◆ Records for processing ◆
#####
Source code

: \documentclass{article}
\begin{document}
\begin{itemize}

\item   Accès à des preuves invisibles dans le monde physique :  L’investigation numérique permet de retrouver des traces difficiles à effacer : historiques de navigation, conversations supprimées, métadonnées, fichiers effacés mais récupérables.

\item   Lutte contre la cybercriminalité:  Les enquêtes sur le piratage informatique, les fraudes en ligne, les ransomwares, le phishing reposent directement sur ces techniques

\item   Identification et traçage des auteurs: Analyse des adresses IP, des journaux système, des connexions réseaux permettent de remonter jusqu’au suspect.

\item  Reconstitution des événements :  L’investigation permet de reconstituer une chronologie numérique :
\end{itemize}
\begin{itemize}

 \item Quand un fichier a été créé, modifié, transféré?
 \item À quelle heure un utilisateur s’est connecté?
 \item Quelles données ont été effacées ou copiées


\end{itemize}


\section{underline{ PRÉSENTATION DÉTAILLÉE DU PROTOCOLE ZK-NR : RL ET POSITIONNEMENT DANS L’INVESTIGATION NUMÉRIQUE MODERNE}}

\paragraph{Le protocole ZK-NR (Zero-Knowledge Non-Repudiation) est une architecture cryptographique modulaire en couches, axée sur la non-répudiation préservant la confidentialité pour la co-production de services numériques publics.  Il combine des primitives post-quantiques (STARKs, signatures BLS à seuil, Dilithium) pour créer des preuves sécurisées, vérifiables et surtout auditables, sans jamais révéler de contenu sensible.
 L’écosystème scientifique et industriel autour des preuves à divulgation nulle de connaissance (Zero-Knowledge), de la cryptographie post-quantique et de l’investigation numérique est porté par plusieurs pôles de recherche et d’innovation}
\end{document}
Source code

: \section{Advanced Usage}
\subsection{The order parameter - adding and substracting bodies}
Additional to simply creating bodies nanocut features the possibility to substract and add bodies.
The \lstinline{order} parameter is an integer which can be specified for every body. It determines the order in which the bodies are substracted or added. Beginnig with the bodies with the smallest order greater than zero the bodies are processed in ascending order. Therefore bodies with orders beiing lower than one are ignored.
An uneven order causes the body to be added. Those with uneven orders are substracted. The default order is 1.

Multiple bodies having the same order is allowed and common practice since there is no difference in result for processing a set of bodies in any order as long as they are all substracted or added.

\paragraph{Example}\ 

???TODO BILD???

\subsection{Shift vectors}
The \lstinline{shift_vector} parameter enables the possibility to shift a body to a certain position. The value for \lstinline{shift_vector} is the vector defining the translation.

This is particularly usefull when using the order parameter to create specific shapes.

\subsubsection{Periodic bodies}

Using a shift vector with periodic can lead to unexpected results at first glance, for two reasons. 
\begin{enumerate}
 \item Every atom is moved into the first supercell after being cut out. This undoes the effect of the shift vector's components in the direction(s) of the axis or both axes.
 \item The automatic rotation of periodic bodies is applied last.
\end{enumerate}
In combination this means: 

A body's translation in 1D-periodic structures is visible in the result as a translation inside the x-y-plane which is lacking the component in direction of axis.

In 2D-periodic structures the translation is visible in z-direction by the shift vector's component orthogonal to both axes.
#####
◆ Requirement ◆
Could you retype exactly the lines from the first one of the records through the line containing "effacés mais récupérables.", both included, and nothing more?

◆ Response to the task ◆
Source code

: \documentclass{article}
\begin{document}
\begin{itemize}

\item   Accès à des preuves invisibles dans le monde physique :  L’investigation numérique permet de retrouver des traces difficiles à effacer : historiques de navigation, conversations supprimées, métadonnées, fichiers effacés mais récupérables.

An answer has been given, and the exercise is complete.